## Work item
Filter the data for lines with the word "number" and copy those lines.

## Data provided
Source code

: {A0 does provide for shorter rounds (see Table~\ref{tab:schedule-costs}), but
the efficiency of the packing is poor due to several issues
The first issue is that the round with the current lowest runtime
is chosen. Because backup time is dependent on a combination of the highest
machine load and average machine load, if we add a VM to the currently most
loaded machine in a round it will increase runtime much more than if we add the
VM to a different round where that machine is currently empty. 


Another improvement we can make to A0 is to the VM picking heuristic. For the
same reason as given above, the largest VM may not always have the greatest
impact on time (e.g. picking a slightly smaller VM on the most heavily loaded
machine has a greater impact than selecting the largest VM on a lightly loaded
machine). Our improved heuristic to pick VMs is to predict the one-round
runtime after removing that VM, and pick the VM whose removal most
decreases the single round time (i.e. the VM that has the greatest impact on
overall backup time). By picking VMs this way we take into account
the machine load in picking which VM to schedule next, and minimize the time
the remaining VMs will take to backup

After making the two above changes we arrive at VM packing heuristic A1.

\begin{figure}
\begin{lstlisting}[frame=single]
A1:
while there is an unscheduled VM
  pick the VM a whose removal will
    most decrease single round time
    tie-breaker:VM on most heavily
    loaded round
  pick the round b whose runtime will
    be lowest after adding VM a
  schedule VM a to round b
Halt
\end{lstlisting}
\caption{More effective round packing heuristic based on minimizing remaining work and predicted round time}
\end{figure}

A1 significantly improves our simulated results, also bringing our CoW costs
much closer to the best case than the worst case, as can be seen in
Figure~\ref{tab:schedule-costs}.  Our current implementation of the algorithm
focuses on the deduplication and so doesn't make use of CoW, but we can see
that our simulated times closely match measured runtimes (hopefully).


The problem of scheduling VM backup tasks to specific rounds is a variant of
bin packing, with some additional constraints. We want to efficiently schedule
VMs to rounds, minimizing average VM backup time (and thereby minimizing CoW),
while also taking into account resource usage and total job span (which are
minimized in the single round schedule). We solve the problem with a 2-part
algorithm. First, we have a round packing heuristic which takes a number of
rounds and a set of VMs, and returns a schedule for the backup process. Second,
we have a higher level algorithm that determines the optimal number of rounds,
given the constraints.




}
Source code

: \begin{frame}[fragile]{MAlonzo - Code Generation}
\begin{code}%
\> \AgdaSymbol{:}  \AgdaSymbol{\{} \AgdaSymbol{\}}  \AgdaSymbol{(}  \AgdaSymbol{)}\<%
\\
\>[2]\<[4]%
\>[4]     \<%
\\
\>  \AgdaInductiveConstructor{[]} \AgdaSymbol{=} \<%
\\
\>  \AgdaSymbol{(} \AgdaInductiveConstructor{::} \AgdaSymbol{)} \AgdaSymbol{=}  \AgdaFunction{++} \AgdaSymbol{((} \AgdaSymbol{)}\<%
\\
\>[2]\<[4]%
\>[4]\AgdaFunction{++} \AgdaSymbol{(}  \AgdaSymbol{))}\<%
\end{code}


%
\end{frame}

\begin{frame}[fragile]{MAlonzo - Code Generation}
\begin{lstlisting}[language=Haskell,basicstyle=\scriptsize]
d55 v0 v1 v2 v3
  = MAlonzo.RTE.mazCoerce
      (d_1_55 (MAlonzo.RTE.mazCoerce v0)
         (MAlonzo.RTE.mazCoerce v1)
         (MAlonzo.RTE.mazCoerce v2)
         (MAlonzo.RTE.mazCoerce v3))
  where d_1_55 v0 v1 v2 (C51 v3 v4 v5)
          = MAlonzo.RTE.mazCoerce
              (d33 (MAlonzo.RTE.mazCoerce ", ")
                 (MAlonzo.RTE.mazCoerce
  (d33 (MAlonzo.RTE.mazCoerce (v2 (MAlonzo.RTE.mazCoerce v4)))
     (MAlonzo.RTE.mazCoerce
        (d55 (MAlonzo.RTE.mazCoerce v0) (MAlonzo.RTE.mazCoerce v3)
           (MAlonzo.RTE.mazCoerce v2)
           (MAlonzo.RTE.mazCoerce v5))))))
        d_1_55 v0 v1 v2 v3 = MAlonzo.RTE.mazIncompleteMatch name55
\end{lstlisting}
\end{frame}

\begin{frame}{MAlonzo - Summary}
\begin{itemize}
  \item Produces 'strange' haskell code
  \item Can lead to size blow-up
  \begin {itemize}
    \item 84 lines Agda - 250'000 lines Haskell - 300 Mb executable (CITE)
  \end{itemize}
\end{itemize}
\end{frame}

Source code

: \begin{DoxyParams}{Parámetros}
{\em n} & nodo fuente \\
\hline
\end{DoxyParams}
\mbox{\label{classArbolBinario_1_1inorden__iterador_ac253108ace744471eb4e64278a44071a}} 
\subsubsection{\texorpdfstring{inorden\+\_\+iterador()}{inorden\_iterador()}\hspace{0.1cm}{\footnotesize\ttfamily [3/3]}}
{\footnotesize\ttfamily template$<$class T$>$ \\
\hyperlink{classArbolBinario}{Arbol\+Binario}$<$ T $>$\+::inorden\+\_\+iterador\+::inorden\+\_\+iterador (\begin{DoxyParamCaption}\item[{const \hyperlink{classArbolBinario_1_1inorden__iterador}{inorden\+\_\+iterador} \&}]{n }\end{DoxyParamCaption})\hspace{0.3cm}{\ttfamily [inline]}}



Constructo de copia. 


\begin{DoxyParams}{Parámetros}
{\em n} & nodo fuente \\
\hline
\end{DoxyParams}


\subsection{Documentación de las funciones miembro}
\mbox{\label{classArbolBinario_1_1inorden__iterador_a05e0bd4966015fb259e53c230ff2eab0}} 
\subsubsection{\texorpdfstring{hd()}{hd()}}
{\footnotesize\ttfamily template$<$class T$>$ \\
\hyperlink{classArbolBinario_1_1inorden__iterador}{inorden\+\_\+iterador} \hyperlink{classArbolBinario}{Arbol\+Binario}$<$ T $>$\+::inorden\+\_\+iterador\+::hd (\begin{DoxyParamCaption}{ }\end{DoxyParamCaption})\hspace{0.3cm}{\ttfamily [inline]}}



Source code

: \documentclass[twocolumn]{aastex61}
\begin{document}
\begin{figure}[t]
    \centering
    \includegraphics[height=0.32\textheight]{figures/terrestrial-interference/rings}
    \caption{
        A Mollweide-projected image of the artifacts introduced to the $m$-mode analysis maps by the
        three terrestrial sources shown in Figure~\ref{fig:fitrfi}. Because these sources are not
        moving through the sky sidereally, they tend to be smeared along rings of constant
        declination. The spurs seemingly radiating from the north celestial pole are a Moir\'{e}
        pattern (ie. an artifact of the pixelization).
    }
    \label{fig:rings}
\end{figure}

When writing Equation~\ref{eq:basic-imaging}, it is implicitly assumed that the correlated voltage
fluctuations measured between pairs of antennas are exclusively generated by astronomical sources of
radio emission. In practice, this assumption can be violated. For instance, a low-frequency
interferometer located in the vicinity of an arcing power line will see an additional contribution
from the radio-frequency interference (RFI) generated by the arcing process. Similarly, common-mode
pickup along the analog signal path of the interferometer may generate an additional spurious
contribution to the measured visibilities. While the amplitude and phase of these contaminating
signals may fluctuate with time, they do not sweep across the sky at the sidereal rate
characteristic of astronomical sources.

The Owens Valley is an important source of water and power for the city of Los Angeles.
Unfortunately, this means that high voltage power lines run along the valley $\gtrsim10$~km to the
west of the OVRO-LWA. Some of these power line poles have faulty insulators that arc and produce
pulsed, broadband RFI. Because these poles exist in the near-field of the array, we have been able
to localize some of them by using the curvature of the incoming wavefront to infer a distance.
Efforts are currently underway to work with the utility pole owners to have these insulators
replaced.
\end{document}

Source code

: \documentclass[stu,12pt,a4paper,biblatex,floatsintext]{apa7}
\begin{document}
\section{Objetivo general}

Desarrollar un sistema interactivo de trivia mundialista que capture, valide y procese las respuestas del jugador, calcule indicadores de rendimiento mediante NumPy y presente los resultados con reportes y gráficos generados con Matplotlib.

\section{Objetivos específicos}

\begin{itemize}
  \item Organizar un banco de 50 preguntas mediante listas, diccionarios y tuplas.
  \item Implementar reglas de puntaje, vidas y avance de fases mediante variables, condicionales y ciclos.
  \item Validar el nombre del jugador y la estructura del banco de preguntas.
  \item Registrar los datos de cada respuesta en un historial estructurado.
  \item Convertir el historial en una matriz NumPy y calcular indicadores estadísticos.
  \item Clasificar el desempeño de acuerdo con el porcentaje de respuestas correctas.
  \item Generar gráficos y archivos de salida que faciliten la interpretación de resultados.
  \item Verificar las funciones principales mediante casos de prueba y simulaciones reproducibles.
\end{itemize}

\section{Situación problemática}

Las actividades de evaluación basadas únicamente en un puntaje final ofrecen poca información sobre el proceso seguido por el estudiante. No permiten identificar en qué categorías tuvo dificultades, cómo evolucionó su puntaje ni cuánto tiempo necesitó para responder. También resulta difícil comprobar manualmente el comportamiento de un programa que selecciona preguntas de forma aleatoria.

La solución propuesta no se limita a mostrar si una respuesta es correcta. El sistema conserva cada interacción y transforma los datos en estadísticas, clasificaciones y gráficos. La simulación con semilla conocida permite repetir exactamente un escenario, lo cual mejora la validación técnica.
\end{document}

## Solution to this problem
algorithm. First, we have a round packing heuristic which takes a number of
we have a higher level algorithm that determines the optimal number of rounds,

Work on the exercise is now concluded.